- _DATA_:
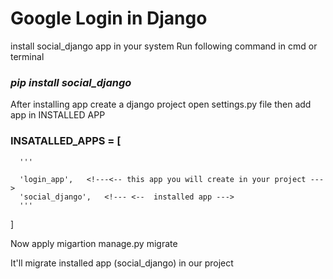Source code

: # Google Login in Django

install social_django app in your system
Run following command in cmd or terminal

   ### **_pip install social_django_**


After installing app create a django project open settings.py file then add app in INSTALLED APP

### INSATALLED_APPS = [
      '''
[comment]: <> (....some app......,)

      'login_app',   <!---<-- this app you will create in your project --->
      'social_django',   <!--- <--  installed app --->
      '''

]

Now apply migartion 
manage.py migrate

It'll migrate installed app (social_django) in our project



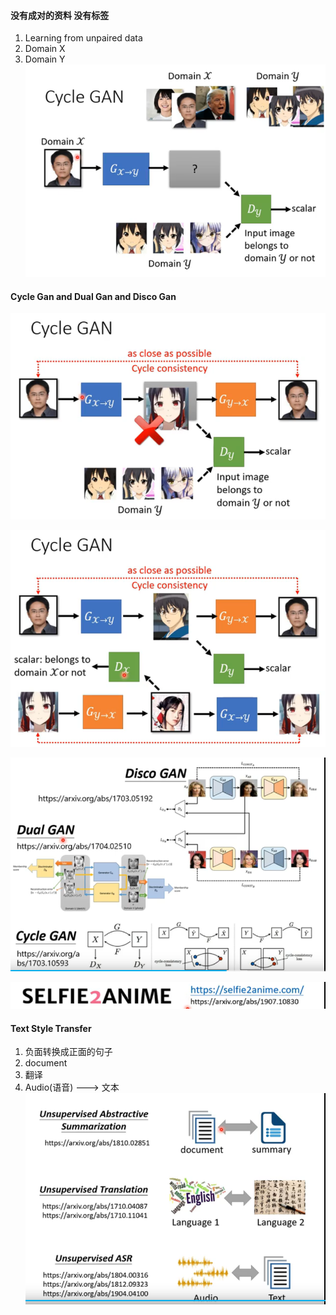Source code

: #### 没有成对的资料 没有标签
1. Learning from unpaired data
2. Domain X
3. Domain Y
![img_73.png](img_73.png)

#### Cycle Gan and  Dual Gan and Disco Gan
![img_74.png](img_74.png)

![img_75.png](img_75.png)

![img_76.png](img_76.png)

![img_77.png](img_77.png)

#### Text Style Transfer
1. 负面转换成正面的句子
2. document
3. 翻译
4. Audio(语音) ---> 文本
![img_78.png](img_78.png)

- _EXERCISE AIM_:
All lines from the one containing "3. Domain Y" through the last line of the data must be set down exactly. No other lines belong in the answer.

- _EXERCISE ANSWER_:
3. Domain Y
![img_73.png](img_73.png)

#### Cycle Gan and  Dual Gan and Disco Gan
![img_74.png](img_74.png)

![img_75.png](img_75.png)

![img_76.png](img_76.png)

![img_77.png](img_77.png)

#### Text Style Transfer
1. 负面转换成正面的句子
2. document
3. 翻译
4. Audio(语音) ---> 文本
![img_78.png](img_78.png)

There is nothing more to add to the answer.